Records from a dataset:
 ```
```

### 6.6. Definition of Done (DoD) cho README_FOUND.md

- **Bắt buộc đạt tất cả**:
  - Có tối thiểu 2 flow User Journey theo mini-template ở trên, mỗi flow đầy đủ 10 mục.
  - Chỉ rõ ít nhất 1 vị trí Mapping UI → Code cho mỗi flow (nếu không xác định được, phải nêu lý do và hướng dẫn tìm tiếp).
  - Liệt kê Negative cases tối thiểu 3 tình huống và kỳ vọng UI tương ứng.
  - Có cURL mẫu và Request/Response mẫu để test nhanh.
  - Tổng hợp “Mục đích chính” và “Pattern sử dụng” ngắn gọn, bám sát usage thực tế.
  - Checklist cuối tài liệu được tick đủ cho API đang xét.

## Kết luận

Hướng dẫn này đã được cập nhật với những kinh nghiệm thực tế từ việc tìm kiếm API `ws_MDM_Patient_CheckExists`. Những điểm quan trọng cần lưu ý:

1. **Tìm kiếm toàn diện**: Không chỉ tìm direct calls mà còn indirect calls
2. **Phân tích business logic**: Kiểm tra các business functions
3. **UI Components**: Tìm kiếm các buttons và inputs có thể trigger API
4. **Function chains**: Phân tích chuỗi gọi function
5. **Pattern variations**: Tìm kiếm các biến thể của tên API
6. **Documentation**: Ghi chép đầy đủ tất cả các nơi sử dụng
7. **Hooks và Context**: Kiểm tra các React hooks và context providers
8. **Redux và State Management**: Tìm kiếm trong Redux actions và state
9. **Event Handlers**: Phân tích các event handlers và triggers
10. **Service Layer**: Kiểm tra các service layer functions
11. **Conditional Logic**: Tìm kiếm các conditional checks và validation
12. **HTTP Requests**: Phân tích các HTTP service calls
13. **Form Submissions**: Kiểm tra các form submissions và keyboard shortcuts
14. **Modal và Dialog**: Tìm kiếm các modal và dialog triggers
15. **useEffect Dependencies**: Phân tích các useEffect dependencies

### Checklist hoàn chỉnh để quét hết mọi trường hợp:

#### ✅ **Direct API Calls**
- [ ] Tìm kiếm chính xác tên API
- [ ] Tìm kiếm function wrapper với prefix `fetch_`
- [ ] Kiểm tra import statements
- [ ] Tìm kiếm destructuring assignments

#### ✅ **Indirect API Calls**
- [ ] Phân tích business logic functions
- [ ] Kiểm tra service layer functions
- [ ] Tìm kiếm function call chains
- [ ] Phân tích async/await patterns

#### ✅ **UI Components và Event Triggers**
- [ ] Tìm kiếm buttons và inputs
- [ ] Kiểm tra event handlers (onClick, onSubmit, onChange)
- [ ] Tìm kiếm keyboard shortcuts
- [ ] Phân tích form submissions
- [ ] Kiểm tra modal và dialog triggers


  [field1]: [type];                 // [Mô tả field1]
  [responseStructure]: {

_Task:_
Could you tally the lines in the data that contain the string "Components" and answer with the number alone?

_Worked solution:_
2